# Closed Reduction Percutaneous Pinning Intra-articular Proximal Phalanx Fracture



## MI_CODER (Dec 6, 2017)

What CPT code would you use for a closed reduction percutaneous pinning of an intra-articular proximal phalanx fracture?

A 0.035 k-wire was placed on the ulnar condyle and driven across the base to stabilize the intra-articular component.  An additional .035 k-wire was then placed at the base of the left little finger proximal phalanx after flexing the digit to reduce the fracture.  The pin was driven through the proximal segment and then across out the ulnar side.  Rotation was also appropriate and alignment restored so we placed an additional pin ulnarly on the proximal phalanx condyle and drove it radially.

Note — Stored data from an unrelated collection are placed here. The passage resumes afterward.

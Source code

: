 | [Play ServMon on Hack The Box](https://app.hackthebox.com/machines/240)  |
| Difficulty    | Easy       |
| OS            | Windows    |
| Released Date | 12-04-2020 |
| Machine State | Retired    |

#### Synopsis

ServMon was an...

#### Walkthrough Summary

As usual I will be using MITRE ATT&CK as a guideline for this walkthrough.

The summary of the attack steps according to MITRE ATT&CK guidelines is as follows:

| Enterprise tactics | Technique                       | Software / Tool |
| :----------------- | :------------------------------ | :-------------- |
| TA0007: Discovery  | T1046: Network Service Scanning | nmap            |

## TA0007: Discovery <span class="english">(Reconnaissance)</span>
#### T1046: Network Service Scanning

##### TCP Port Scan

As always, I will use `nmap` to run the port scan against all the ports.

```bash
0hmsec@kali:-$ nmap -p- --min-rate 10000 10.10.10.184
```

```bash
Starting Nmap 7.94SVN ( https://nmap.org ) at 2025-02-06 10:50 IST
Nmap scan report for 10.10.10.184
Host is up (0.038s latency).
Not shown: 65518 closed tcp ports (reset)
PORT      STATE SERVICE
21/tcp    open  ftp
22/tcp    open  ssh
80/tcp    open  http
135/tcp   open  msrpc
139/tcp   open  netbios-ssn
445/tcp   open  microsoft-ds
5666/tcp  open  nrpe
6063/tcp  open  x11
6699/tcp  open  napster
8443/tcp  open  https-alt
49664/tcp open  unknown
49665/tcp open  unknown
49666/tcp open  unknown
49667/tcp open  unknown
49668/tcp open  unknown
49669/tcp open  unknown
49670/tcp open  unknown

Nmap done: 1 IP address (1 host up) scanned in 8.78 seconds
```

The software I use (3M) led me to 26742. The provider disagrees and feels that the procedure he performed is more difficult than 26742. He is wanting to use 26746. I don't agree with this code because the procedure was not an open procedure. He suggests using modifier 52 with 26746 but I also don't agree with this because the procedure was not reduced.

I'm still thinking that 26742 is the correct code. If not, maybe I should use an unlisted code?

Thanks in advance.


----------



## sxcoder1 (Dec 7, 2017)

I read this on the Professional Services Coding Forum http://medcodingforum.decisionhealth.com/search?Search=26742


----------



## MI_CODER (Dec 9, 2017)

Thank you. This helps me out alot.


----------



## sxcoder1 (Dec 21, 2017)

As an FYI, I just discussed with my hand surgeon as he just had one of these and he said "the hand resources he has access to recommend 26746 as the clamps and pins are used to reduce the articular nature of the fx, which is significantly more than a closed treatment with manipulation, especially given the postop care required with subsequent in office procedure to remove pins."  So I guess I'm going to code 26746!


----------



## fish4codes (Dec 22, 2017)

I code for hand surgeons only and the code they would use for this would be 26727.  Before you say, but this code does not state "articular"... yes, but this was not an open procedure either, so what reflects the work more accurately (GRAY area !!).  I found additional resource at this link..  https://www.supercoder.com/my-ask-an-expert/topic/hand-injury


----------



## sxcoder1 (Dec 27, 2017)

Thank you for that suggestion and link as well.  I definitely see what you're saying.  My doctor was very adamant about using the 26746 though...


----------